Arizona PIRG Education Fund
Building an Energy-Efficient Arizona: Opportunities to Save Money and Reduce Pollution
Arizona is at an energy crossroad—with a dirty past and the chance for a clean energy future.
Arizona has seen its population grow at a rate of 3.3% per year on average from 2000-2006. Utilities in Arizona have forecasted that electricity demand will grow about 3.5% per year, compared to 2% for the nation. Peak demand for electricity doubled in 15 years between 1990 and 2005, from 8,000 MW to 16,000 MW; and is forecasted to double over the next twenty years, 2006-2025, from 16,000 MW to 32,000 MW. The increased peak demand for electricity is projected to require an additional 16,000 MW of resources, equivalent to approximately 32 large power plants.
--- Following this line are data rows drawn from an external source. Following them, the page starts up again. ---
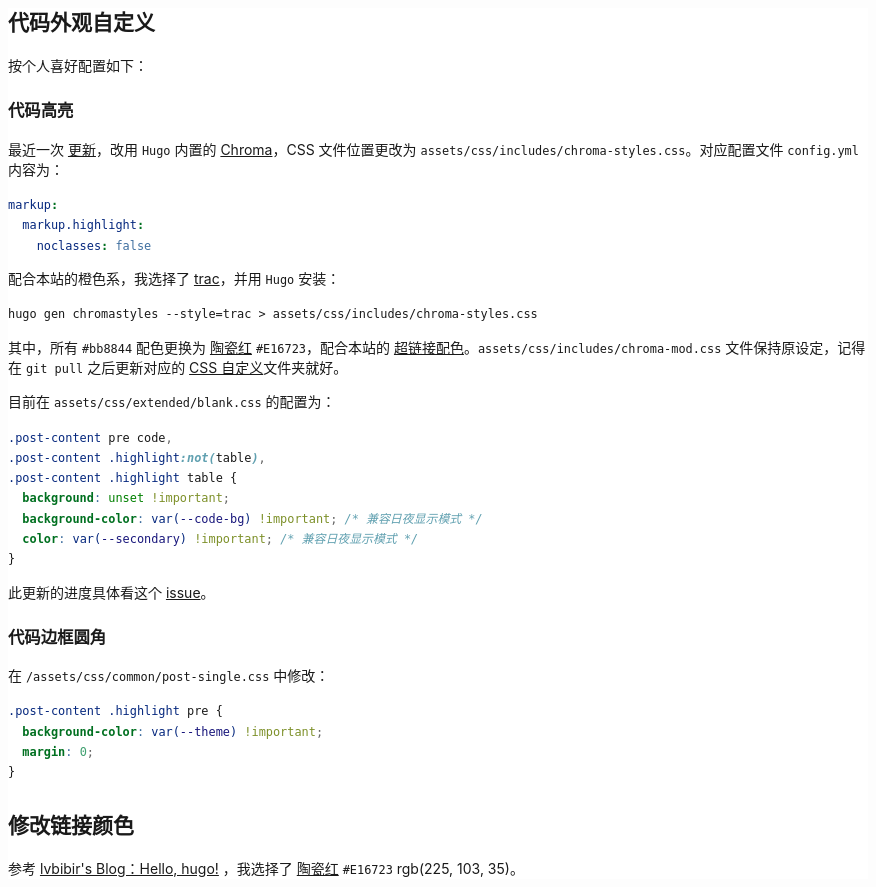 ## 代码外观自定义

按个人喜好配置如下：

### 代码高亮

最近一次 [更新](https://github.com/adityatelange/hugo-PaperMod/pull/1364)，改用 `Hugo` 内置的 [Chroma](https://xyproto.github.io/splash/docs/all.html)，CSS 文件位置更改为 `assets/css/includes/chroma-styles.css`。对应配置文件 `config.yml` 内容为：

```yaml
markup:
  markup.highlight:
    noclasses: false
```

配合本站的橙色系，我选择了 [trac](https://xyproto.github.io/splash/docs/trac.html)，并用 `Hugo` 安装：

```shell
hugo gen chromastyles --style=trac > assets/css/includes/chroma-styles.css
```

其中，所有 `#bb8844` 配色更换为 [陶瓷红](https://color-term.com/color/taocihong-e16723/) `#E16723`，配合本站的 [超链接配色](#修改链接颜色)。`assets/css/includes/chroma-mod.css` 文件保持原设定，记得在 `git pull` 之后更新对应的 [CSS 自定义](#自定义页面布局-htmlcss)文件夹就好。

目前在 `assets/css/extended/blank.css` 的配置为：

```css
.post-content pre code,
.post-content .highlight:not(table),
.post-content .highlight table {
  background: unset !important;
  background-color: var(--code-bg) !important; /* 兼容日夜显示模式 */
  color: var(--secondary) !important; /* 兼容日夜显示模式 */
}
```

此更新的进度具体看这个 [issue](https://github.com/adityatelange/hugo-PaperMod/issues/1386)。

### 代码边框圆角

在 `/assets/css/common/post-single.css` 中修改：

```css
.post-content .highlight pre {
  background-color: var(--theme) !important;
  margin: 0;
}
```

## 修改链接颜色

参考 [lvbibir's Blog：Hello, hugo!](https://www.lvbibir.cn/posts/blog/hello-hugo/#修改链接颜色) ，我选择了 [陶瓷红](https://color-term.com/color/taocihong-e16723/) `#E16723` rgb(225, 103, 35)。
The majority of energy sources Arizona uses today wreaks havoc on household budgets across the state, contributes to air pollution, and consumes scarce water resources. Residential electricity prices increased 9.8 percent from May 2007 to May 2008. Over a majority (70 percent) of electricity used in Arizona comes from coal-fired and natural gas-fired power plants. In addition, the natural gas burned in Arizona’s power plants is imported from other states, which results in Arizona spending nearly a billion dollars a year to import out-of state energy resources rather than supporting local jobs and businesses.
The cleanest, cheapest and fastest way to reduce the use of dirty and dangerous energy sources is to use energy more wisely by improving efficiency. To meet the growing energy demands of the future at a price we can afford, the Arizona Corporation Commission and the Arizona state legislature must ensure that utilities establish and implement strong energy efficiency programs.
For guidance on how to move toward that new goal, Arizona can look to states across the country that have adopted strategies to increase energy efficiency. These programs help to reduce energy use while delivering financial savings for citizens, businesses and institutions. Arizona deserves nothing less.